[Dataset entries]

+-------+

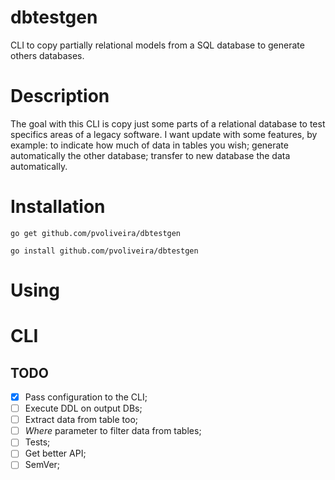 # dbtestgen

CLI to copy partially relational models from a SQL database to generate others databases.

# Description

The goal with this CLI is copy just some parts of a relational database to test specifics areas of a legacy software. I want update with some features, by example: to indicate how much of data in tables you wish; generate automatically the other database; transfer to new database the data automatically.

# Installation

```
go get github.com/pvoliveira/dbtestgen

go install github.com/pvoliveira/dbtestgen
```

# Using



# CLI

## TODO

- [X] Pass configuration to the CLI;
- [ ] Execute DDL on output DBs;
- [ ] Extract data from table too;
- [ ] _Where_ parameter to filter data from tables;
- [ ] Tests;
- [ ] Get better API;
- [ ] SemVer;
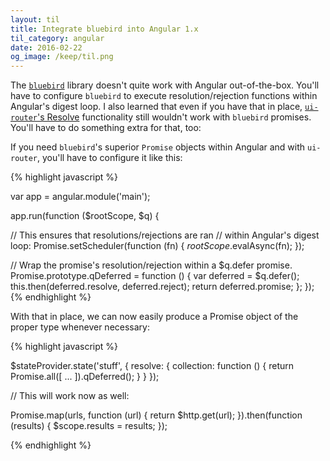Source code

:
 ```yaml
---
layout: til
title: Integrate bluebird into Angular 1.x
til_category: angular
date: 2016-02-22
og_image: /keep/til.png
---
```


The [`bluebird`](http://bluebirdjs.com/) library doesn't quite work with Angular out-of-the-box. You'll have to configure `bluebird` to execute resolution/rejection functions within Angular's digest loop. I also learned that even if you have that in place, [`ui-router`'s Resolve](https://github.com/angular-ui/ui-router/wiki#resolve) functionality still wouldn't work with `bluebird` promises. You'll have to do something extra for that, too:

<!--stop-->

If you need `bluebird`'s superior `Promise` objects within Angular and with `ui-router`, you'll have to configure it like this:

{% highlight javascript %}

var app = angular.module('main');

app.run(function ($rootScope, $q) {
    
  // This ensures that resolutions/rejections are ran
  // within Angular's digest loop:
  Promise.setScheduler(function (fn) {
    $rootScope.$evalAsync(fn);
  });

  // Wrap the promise's resolution/rejection within a $q.defer promise.
  Promise.prototype.qDeferred = function () {
    var deferred = $q.defer();
    this.then(deferred.resolve, deferred.reject);
    return deferred.promise;
  };
});
{% endhighlight %}

With that in place, we can now easily produce a Promise object of the proper type whenever necessary:

{% highlight javascript %}

$stateProvider.state('stuff', {
  resolve: {
    collection: function () {
      return Promise.all([ ... ]).qDeferred();
    }
  }
});

// This will work now as well:

Promise.map(urls, function (url) {
  return $http.get(url);
}).then(function (results) {
  $scope.results = results;
});

{% endhighlight %}

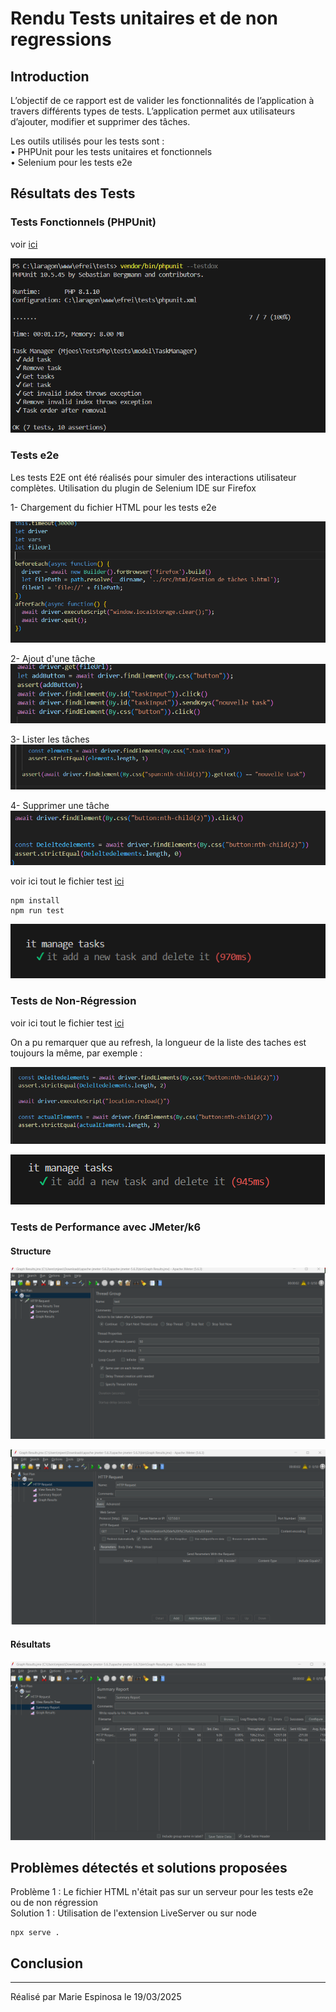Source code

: # Rendu Tests unitaires et de non regressions 

## Introduction

L’objectif de ce rapport est de valider les fonctionnalités de l’application à travers différents types de tests. L’application permet aux utilisateurs d’ajouter, modifier et supprimer des tâches.

Les outils utilisés pour les tests sont :  
• PHPUnit pour les tests unitaires et fonctionnels  
• Selenium pour les tests e2e  

## Résultats des Tests

### Tests Fonctionnels (PHPUnit)
voir  [ici](https://github.com/marieesss/tests-unitaires-et-e2e/blob/main/tests/model/TaskManagerTest.php)  
  
![alt text](https://github.com/marieesss/tests-unitaires-et-e2e/blob/main/Capture%20d%E2%80%99%C3%A9cran%202025-03-19%20135242.png)

### Tests e2e

Les tests E2E ont été réalisés pour simuler des interactions utilisateur complètes.
Utilisation du plugin de Selenium IDE sur Firefox


1- Chargement du fichier HTML pour les tests e2e  

![alt text](https://github.com/marieesss/tests-unitaires-et-e2e/blob/main/setup.png)

2- Ajout d'une tâche  
![alt text](https://github.com/marieesss/tests-unitaires-et-e2e/blob/main/ajout%20tache.png)

3- Lister les tâches  
![alt text](https://github.com/marieesss/tests-unitaires-et-e2e/blob/main/lister%20tache.png)

4- Supprimer une tâche  
![alt text](https://github.com/marieesss/tests-unitaires-et-e2e/blob/main/supprimer%20tache.png)

voir ici tout le fichier test [ici](https://github.com/marieesss/tests-unitaires-et-e2e/blob/main/e2e/ex1.js)

```
npm install
npm run test
```

![alt text](https://github.com/marieesss/tests-unitaires-et-e2e/blob/main/Capture%20d%E2%80%99%C3%A9cran%202025-03-19%20135708.png)



### Tests de Non-Régression
voir ici tout le fichier test [ici](https://github.com/marieesss/tests-unitaires-et-e2e/blob/main/e2e/ex2.js)

On a pu remarquer que au refresh, la longueur de la liste des taches est toujours la même, par exemple : 

![alt text](https://github.com/marieesss/tests-unitaires-et-e2e/blob/main/reload.png)


![alt text](https://github.com/marieesss/tests-unitaires-et-e2e/blob/main/Capture%20d%E2%80%99%C3%A9cran%202025-03-19%20140030.png)


### Tests de Performance avec JMeter/k6

#### Structure

![alt text](https://github.com/marieesss/tests-unitaires-et-e2e/blob/main/general.png)

![alt text](https://github.com/marieesss/tests-unitaires-et-e2e/blob/main/structure.png)


#### Résultats

![alt text](https://github.com/marieesss/tests-unitaires-et-e2e/blob/main/test%20results.png)


## Problèmes détectés et solutions proposées

Problème 1 : Le fichier HTML n'était pas sur un serveur pour les tests e2e ou de non régression  
Solution 1 : Utilisation de l'extension LiveServer ou sur node  

```
npx serve .
```

## Conclusion

-----------------------------------------------
Réalisé par Marie Espinosa 
le 19/03/2025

+-------+

WHAT THE EXERCISE ASKS: Using the data above, count the lines where "fichier" appears. Reply with the number only.

SOLUTION TO THIS TASK: 4